At this time I take nothing. This amazes treaters, but come one. If I had been taking all they wanted me to take I’d be dead.

Sometimes, though, I think that’s what they want. I’m collecting on my years paying into Social Security. There are people in the system that don’t like that. They want people like me out of the system and pharmaceuticals will do that. I view pharmaceuticals the way I view high fructose corn syrup (HFCS-55). They’re poison but slow-acting, so when the end comes, it can’t be attributed to them. Short term they’re fine (except for HFCS-55, which is never fine). Longer term they’re killers, disablers, agents of physical distress and mental impairment. Please. Aging is tough enough already.
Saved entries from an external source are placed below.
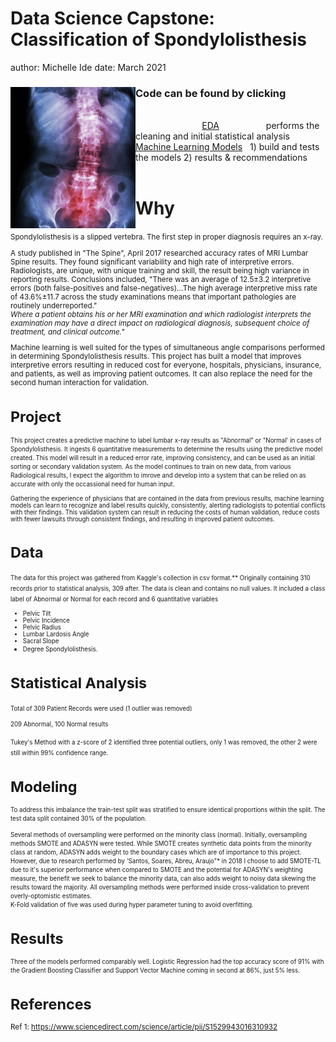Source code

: Data Science Capstone: Classification of Spondylolisthesis
========================================================
author: Michelle Ide
date:  March 2021
<div>
<img src="images/R_B_spine.png" ALIGN="left" width="200"
</div>
  <h3 style="font-size: 11">Code</b> can be found by clicking </h3>
  <br>
 </b>
&nbsp;&nbsp;&nbsp;&nbsp;&nbsp;&nbsp;&nbsp;&nbsp;&nbsp;&nbsp;&nbsp;&nbsp;&nbsp;&nbsp;&nbsp;&nbsp;&nbsp;&nbsp;&nbsp;&nbsp;&nbsp;&nbsp;&nbsp;&nbsp;&nbsp;&nbsp;&nbsp;<a href="https://github.com/mishide/Springboard/blob/master/Capstone_1/scripts/Spondylo_Classification_EDA.ipynb" target="_blank">EDA</a>&nbsp;&nbsp;&nbsp;&nbsp;&nbsp;&nbsp;&nbsp;&nbsp;&nbsp;&nbsp;&nbsp;&nbsp;&nbsp;&nbsp;&nbsp;&nbsp;&nbsp;&nbsp; performs the cleaning and initial statistical analysis
<br>
<a href="https://github.com/mishide/Springboard/blob/master/Capstone_1/scripts/Spondlyo_Classification_Models.ipynb" target="_blank">Machine Learning Models</a>&nbsp;&nbsp; 1) build and tests the models 2) results & recommendations

<br>
<br>

Why
========================================================

<small>
Spondylolisthesis is a slipped vertebra.  The first step in proper diagnosis requires an x-ray.
 
 A study published in "The Spine", April 2017 researched accuracy rates of MRI Lumbar Spine results.  They found significant variability and high rate of interpretive errors.  Radiologists, are unique, with unique training and skill, the result being high variance in reporting results.  Conclusions included,  "There was an average of 12.5±3.2 interpretive errors (both false-positives and false-negatives)...The high average interpretive miss rate of 43.6%±11.7 across the study examinations means that important pathologies are routinely underreported."
<br>
 <i> Where a patient obtains his or her MRI examination and which radiologist interprets the examination may have a direct impact on radiological diagnosis, subsequent choice of treatment, and clinical outcome."</i>
 
 Machine learning is well suited for the types of simultaneous angle comparisons performed in determining Spondylolisthesis results.  This project has built a model that improves interpretive errors resulting in reduced cost for everyone, hospitals, physicians, insurance, and patients, as well as improving patient outcomes.  It can also replace the need for the second human interaction for validation.
 <br>

 


Project
========================================================

<small>This project creates a predictive machine to label lumbar x-ray results as "Abnormal" or "Normal' in cases of Spondylolisthesis.  It ingests 6 quantitative measurements to determine the results using the predictive model created.  This model will result in a reduced error rate, improving consistency, and can be used as an initial sorting or secondary validation system.  As the model continues to train on new data, from various Radiological results, I expect the algorithm to imrove and develop into a system that can be relied on as accurate with only the occassional need for human input.
 
 Gathering the experience of physicians that are contained in the data from previous results, machine learning models can learn to recognize and label results quickly, consistently, alerting radiologists to potential conflicts with their findings.  This validation system can result in reducing the costs of human validation, reduce costs with fewer lawsuits through consistent findings, and resulting in improved patient outcomes.

</small> 


Data
========================================================

<small>
The data for this project was gathered from Kaggle's collection in csv format.** Originally containing 310 records prior to statistical analysis, 309 after. The data is clean and contains no null values.  It included a class label of Abnormal or Normal for each record and 6 quantitative variables
</small><small>

* Pelvic Tilt
* Pelvic Incidence
* Pelvic Radius
* Lumbar Lardosis Angle
* Sacral Slope
* Degree Spondylolisthesis.</small>


Statistical Analysis
========================================================
<small>
Total of 309 Patient Records were used (1 outlier was removed)
 
209 Abnormal, 100 Normal results
 </small> 
 
 <small>
Tukey's Method with a z-score of 2 identified three potential outliers, only 1 was removed, the other 2 were still within 99% confidence range.  
 </small>   


Modeling
========================================================
<small>To address this imbalance the train-test split was stratified to ensure identical proportions within the split.  The test data split contained 30% of the population.

Several methods of oversampling were performed on the minority class (normal). Initially, oversampling methods SMOTE and ADASYN were tested.  While SMOTE creates synthetic data points from the minority class at random, ADASYN adds weight to the boundary cases which are of importance to this project.  However, due to research performed by  'Santos, Soares, Abreu, Araujo"* in 2018 I choose to add SMOTE-TL due to it's superior performance when compared to SMOTE and the potential for ADASYN's weighting measure, the benefit we seek to balance the minority data, can also adds weight to noisy data skewing the results toward the majority.  All oversampling methods were performed inside cross-validation to prevent overly-optomistic estimates.  
K-Fold validation of five was used during hyper parameter tuning to avoid overfitting. </small> 


Results
========================================================
<small>Three of the models performed comparably well.  Logistic Regression had the top accuracy score of 91% with the Gradient Boosting Classifier and Support Vector Machine coming in second at 86%, just 5% less. </small> 


References
========================================================
Ref 1:  https://www.sciencedirect.com/science/article/pii/S1529943016310932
CVS has become insufferable regarding phone calls, filling prescriptions for drugs that we did not order to be refilled, and then calling and pestering us to come pick them up.

For instance, I take warfarin. I know I have to take it regularly. The physician prescribes 145 pills for each 90-day refill, because the Rx can vary with the INR results. Because I take 7 1/2 pills every week, the prescription is not ready to be refilled every 90 days. That does not stop CVS, they refill it, and once I gave in and picked up the new bottle even though I did not yet need it. But the next time they started pestering me, I had 82 pills left. So they called and called and called and called and called, trying to get me to pick it up.

They need to mind their own business and stop trying to be my mommy and my daddy, and let me do what I have always done, that is, decide when to call for a refill. Sometimes with other drugs, the doctor tells me to modify the dose, take less, so the same thing happens. Again, CVS, butt out, when I am ready for a refill, I will call you. Oops! That was the way it used to be.

CVS has installed the most obnoxious, idiotic, robotic system on the phone, that I do not want to call CVS, ever again. I guess I will have to switch to another pharmacy. CVS does not want to be merely a retail pharmacy, but get real, CVS. That is exactly what you are, and you have transformed your self into a rather poorly performing one.

Forgot to mention, they switched their phone some time ago, before the idiot talking robot came on the scene, to a poorly calibrated digital mess, that begins robo messages when our phone picks up, rather than waiting until our message ends. That means that the message they leave us is useless, in that it starts in the middle or near the end, we do not know which one of us it is for, and it is obnoxious. They tell us to call them. This is a sucking effect on my time and energy, but before the talking robot, I used to do it. Now, I want nothing further to do with CVS. Or any other pharmacy that has such contempt for its customers.